Li+ is a biologically active and medically important cation. Experiments show that Li+ modulates some phospholipid bilayer properties in a manner similar to divalent cations, rather than other monovalent cations. We previously performed a comparative simulation study of the interaction of several monovalent cations with palmitoyl-oleoyl-phosphatidylcholine bilayers and reported that Li+ exhibited the highest association with lipids and formed a unique tetrahedral coordinated structure with lipid head groups. Here we extend these studies to two biologically important divalent cations, Mg2+ and Ca2+, and observe that, just like monovalent cations, Mg2+ and Ca2+ reduce bilayer areas and increase chain order. Bilayer area changes induced by cations are strongly correlated with the amount of charge inside the headgroup region; however, Mg2+ and Li+ are clear outliers. At the same time though, Mg2+ adsorption in the bilayer is the smallest among all cations, which is in contrast to Li+ that binds strongly to lipids. In fact, in contrast to all other cations, Mg2+ remains fully hydrated in the lipid headgroup region. However, Li+ and Mg2+ share high overlap between their inner-shell coordination topologies.
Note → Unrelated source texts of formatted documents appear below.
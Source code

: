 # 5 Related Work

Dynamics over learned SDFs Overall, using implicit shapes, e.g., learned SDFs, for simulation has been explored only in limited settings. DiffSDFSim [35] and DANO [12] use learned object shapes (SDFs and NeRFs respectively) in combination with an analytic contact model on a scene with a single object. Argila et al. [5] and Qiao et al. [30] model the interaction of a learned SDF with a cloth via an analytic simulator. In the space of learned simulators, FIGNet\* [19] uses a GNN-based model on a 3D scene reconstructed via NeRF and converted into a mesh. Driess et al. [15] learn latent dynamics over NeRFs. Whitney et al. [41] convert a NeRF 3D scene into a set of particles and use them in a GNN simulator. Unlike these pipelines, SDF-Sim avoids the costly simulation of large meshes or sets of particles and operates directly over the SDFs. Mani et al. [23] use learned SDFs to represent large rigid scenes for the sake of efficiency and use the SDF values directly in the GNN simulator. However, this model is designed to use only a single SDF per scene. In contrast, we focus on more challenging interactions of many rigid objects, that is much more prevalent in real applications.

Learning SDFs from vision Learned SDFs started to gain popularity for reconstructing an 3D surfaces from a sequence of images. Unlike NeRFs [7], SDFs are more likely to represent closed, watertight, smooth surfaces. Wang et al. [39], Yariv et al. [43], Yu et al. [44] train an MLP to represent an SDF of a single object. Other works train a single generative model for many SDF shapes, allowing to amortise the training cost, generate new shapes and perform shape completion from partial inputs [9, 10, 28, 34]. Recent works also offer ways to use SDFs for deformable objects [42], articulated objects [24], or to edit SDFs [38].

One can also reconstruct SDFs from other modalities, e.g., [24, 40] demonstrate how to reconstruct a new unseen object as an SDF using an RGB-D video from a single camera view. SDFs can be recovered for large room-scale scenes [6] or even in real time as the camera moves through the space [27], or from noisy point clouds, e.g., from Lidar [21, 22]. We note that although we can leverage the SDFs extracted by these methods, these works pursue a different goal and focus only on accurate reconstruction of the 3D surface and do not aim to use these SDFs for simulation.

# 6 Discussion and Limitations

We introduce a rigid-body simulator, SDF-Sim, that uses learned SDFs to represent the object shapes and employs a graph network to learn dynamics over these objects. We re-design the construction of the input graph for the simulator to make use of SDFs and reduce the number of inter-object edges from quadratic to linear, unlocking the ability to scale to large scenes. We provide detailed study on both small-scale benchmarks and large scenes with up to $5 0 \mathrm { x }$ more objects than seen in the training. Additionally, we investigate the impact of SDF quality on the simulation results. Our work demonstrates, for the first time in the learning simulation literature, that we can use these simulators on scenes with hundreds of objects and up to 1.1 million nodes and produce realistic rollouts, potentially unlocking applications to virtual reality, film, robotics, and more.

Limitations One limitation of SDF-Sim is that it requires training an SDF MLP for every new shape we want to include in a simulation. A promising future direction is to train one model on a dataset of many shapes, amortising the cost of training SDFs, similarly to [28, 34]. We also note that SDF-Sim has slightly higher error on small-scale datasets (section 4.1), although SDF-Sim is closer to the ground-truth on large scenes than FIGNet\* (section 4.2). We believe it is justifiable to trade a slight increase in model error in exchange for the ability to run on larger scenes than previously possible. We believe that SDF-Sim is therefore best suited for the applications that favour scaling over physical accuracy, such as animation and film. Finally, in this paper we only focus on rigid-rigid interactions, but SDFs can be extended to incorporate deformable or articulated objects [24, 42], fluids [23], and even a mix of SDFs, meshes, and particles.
This suggests that Li+ can structurally replace Mg2+, which is bound to other biomolecules with up to fourfold coordination, provided such replacement is energetically feasible. We compute structural topologies and compare them quantitatively using a new weighted-graphs-based method. Finally, we find that the specificity of cation interaction with lipid head groups exhibit consistent trend with the solvation shell energetics of ions in lipid headgroup and bulk water regions.